• **WHAT YOU ARE ASKED TO DO**
Within the records, find every line that includes the word "communicationId" and copy it.

━━━

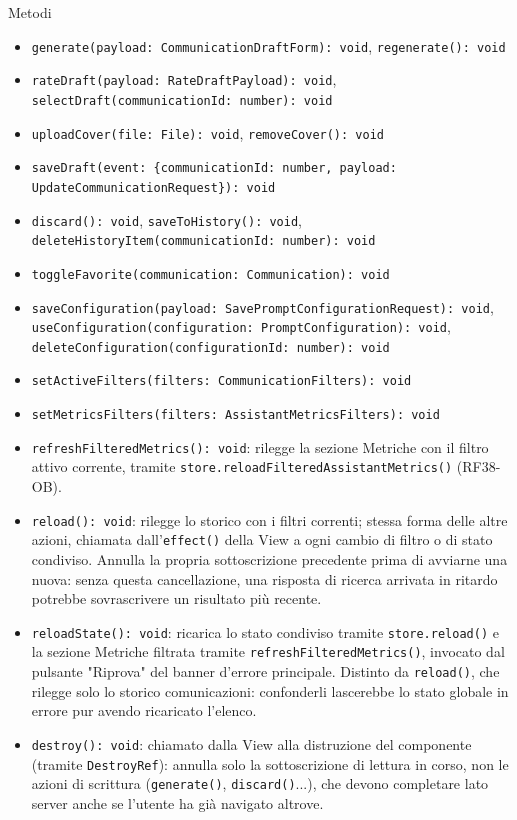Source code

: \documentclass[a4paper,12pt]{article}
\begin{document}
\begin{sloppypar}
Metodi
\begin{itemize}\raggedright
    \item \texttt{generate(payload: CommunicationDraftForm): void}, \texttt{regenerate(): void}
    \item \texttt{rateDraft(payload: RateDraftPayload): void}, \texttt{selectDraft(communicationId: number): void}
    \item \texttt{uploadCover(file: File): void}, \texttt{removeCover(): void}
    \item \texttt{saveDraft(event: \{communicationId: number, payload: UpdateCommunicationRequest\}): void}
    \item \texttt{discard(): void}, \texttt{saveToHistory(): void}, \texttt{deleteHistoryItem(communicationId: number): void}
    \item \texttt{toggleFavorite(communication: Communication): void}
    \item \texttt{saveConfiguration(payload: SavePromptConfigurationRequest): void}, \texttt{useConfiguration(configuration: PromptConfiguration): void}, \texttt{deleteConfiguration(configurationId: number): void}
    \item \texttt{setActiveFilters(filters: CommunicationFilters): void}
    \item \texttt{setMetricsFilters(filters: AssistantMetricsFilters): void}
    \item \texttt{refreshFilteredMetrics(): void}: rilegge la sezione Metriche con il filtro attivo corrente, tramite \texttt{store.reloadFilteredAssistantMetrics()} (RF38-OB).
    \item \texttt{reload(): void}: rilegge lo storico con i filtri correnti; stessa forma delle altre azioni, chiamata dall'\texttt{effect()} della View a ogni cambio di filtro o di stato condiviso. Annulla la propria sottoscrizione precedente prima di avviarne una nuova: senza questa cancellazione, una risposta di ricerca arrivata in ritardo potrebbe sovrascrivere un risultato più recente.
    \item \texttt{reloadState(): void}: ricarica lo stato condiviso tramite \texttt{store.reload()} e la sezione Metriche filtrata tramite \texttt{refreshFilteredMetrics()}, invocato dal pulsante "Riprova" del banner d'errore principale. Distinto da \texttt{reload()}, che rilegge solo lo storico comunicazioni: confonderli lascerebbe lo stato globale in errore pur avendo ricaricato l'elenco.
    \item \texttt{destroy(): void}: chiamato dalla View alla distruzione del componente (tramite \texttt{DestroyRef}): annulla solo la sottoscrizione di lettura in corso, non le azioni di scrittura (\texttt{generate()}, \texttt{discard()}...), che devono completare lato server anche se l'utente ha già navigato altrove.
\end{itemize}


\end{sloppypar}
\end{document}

━━━

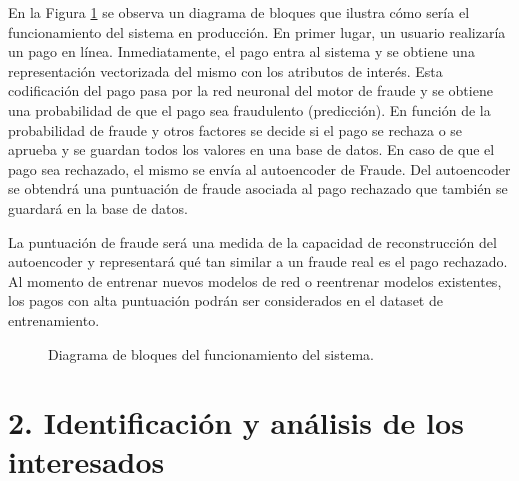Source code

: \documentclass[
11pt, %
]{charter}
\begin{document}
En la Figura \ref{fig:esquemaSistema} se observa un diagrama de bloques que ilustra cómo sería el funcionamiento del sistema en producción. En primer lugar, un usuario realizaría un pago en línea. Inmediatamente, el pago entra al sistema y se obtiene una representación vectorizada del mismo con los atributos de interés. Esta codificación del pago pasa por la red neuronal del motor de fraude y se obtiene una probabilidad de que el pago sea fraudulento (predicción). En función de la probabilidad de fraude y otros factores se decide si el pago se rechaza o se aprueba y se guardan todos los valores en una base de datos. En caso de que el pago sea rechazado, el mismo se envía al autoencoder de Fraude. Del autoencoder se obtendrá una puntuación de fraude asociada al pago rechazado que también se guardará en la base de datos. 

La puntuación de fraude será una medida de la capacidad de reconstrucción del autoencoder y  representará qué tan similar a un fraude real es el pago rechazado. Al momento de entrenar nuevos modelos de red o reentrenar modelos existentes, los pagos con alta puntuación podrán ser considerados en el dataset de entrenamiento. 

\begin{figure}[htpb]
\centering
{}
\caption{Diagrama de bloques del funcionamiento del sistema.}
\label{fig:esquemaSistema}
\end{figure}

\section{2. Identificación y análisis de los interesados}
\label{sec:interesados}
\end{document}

━━━

• **WORKED SOLUTION**
    \item \texttt{rateDraft(payload: RateDraftPayload): void}, \texttt{selectDraft(communicationId: number): void}
    \item \texttt{saveDraft(event: \{communicationId: number, payload: UpdateCommunicationRequest\}): void}
    \item \texttt{discard(): void}, \texttt{saveToHistory(): void}, \texttt{deleteHistoryItem(communicationId: number): void}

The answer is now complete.